5 (Polite!) Ways to Get a Loved One to Mind Their Own Business
Because “Mind your own beeswax” expired when you were 12.
I think if you’re partners, in love or in business, it’s kind of important to speak using partner terms. That starts with “we.” “We both want a good outcome. We both have ideas about what will work.” Then it’s easier to transition to “Would it be better if one of us led the way?” (If the person is more of an interloper than a partner, you can always say, “That’s an interesting idea. Thanks. But I’ve got this covered.”) Really listening to your partner, though, means that you deliberately run the risk of having your mind changed: You might realize that you’re the one who should butt out.
Alan Alda is an award-winning actor, director, and screenwriter and the author of If I Understood You, Would I Have This Look on My Face? He lives in New York City.
When we ask someone to butt out, we’re putting up a spiritual wall. There’s something you don’t trust that person to be a part of—there’s a disconnect. Before you say, “Butt out,” consider what’s happening with you: Ask yourself what it is about the input that makes you uncomfortable. When you ask for space from someone you love dearly, like your mom or best friend, knowing why helps you communicate it in a healthier way. Maybe she wasn’t able to show up for you in a way that you needed in the past. If that’s the case, then don’t tell her to butt out with criticism or shame. Just be real: “I know you care and want to help. That means a lot to me. Right now I need you to just listen and be there without advice unless I ask for it.”

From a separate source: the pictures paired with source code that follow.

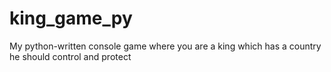 # king_game_py
My python-written console game where you are a king which has a country he should control and protect
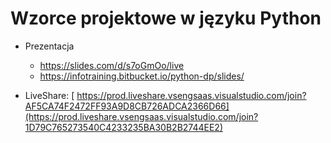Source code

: # Wzorce projektowe w języku Python

* Prezentacja 
  * https://slides.com/d/s7oGmOo/live
  * https://infotraining.bitbucket.io/python-dp/slides/

* LiveShare: [ https://prod.liveshare.vsengsaas.visualstudio.com/join?AF5CA74F2472FF93A9D8CB726ADCA2366D66](https://prod.liveshare.vsengsaas.visualstudio.com/join?1D79C765273540C4233235BA30B2B2744EE2)
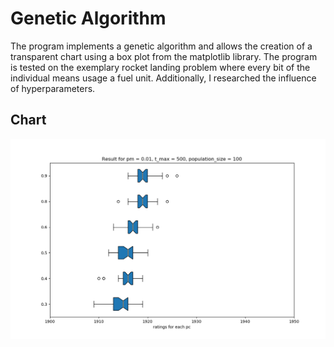 # Genetic Algorithm

The program implements a genetic algorithm and allows the creation of a transparent chart using a box plot from the matplotlib library. The program is tested on the exemplary rocket landing problem where every bit of the individual means usage a fuel unit. Additionally, I researched the influence of hyperparameters.

## Chart

![](https://github.com/lukassw1/Different-AI-algorithms/blob/main/genetic_algorithm/box_plot.png)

Avoid arguing about who did what. Be specific about your request and say, for example, “Mom, from now on, can you please not comment on my clothes in front of other people?” If she says, “But when do I ever do that?” don’t take the bait: “I can give you examples, but the point is, from now on…” You are laying a foundation so the next time you can say, “This is what I’m talking about, Mom.” It may take a few rounds, but it’s an investment in a relationship that’s important. And remember: The other person is (probably) not trying to drive you crazy. Have compassion.
Rick Hanson, PhD, is a psychologist and senior fellow at the Greater Good Science Center at the University of California, Berkeley.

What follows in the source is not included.